Dense vectors are often used in word embeddings. Each word is represented by a vector of real numbers (floats). It is in a continuous vector space. The real numbers capture nuanced relationship between words.
Each dimension of the vector might represent a different aspect of the word’s meaning or context. These are generally lower-dimensional (compared to one-hot encodings). They are computationally more efficient and are able to capture subtle semantic relationships between words.
Though the data stored in the hardware is in vectors (word embeddings), the answers to our prompts are in the natural text.
It involves a process of decoding these representations back into the natural language.
The input prompts is processed. It is converted into corresponding embeddings. These embedding go into the model. They are processed into layers (RNNS, transformers or other architectures). The model learns to generate text based on input embedding and context provided.

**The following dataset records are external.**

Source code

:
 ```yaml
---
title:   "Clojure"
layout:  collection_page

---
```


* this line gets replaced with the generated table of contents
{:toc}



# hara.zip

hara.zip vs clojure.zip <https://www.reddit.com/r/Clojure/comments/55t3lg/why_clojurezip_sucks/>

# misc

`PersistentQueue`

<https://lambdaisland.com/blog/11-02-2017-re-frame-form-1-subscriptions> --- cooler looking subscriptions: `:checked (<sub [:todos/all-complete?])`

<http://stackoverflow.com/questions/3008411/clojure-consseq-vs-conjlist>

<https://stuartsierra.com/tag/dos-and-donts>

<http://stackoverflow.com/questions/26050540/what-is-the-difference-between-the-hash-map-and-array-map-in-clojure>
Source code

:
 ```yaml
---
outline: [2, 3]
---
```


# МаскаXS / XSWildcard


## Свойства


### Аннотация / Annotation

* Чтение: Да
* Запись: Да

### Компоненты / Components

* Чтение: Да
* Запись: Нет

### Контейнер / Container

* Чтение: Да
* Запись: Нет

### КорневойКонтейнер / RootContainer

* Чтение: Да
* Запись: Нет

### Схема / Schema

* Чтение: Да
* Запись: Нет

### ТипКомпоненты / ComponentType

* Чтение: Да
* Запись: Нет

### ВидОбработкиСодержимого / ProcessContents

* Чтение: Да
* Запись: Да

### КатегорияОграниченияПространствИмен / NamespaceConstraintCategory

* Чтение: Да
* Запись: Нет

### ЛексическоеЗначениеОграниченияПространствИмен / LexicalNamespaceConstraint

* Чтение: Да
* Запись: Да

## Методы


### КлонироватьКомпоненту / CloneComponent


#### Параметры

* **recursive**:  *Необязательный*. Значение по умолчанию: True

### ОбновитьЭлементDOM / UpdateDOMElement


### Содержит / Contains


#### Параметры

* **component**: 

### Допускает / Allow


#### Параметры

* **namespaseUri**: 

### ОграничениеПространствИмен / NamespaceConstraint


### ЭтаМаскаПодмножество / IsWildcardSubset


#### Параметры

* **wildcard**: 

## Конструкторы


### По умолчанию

The output is a sequence of tokens or words embeddings. They are decoded back into text. It involves selecting the most probable word for each position in the sequence (based on the model’s learned probabilities in training). It can also use techniques such as beam search or sampling.
In post-processing, coherence and readability of the output is checked. Duplicate phrases are removed. Grammatical mistakes are corrected. The style is adjusted to match the input prompt or context.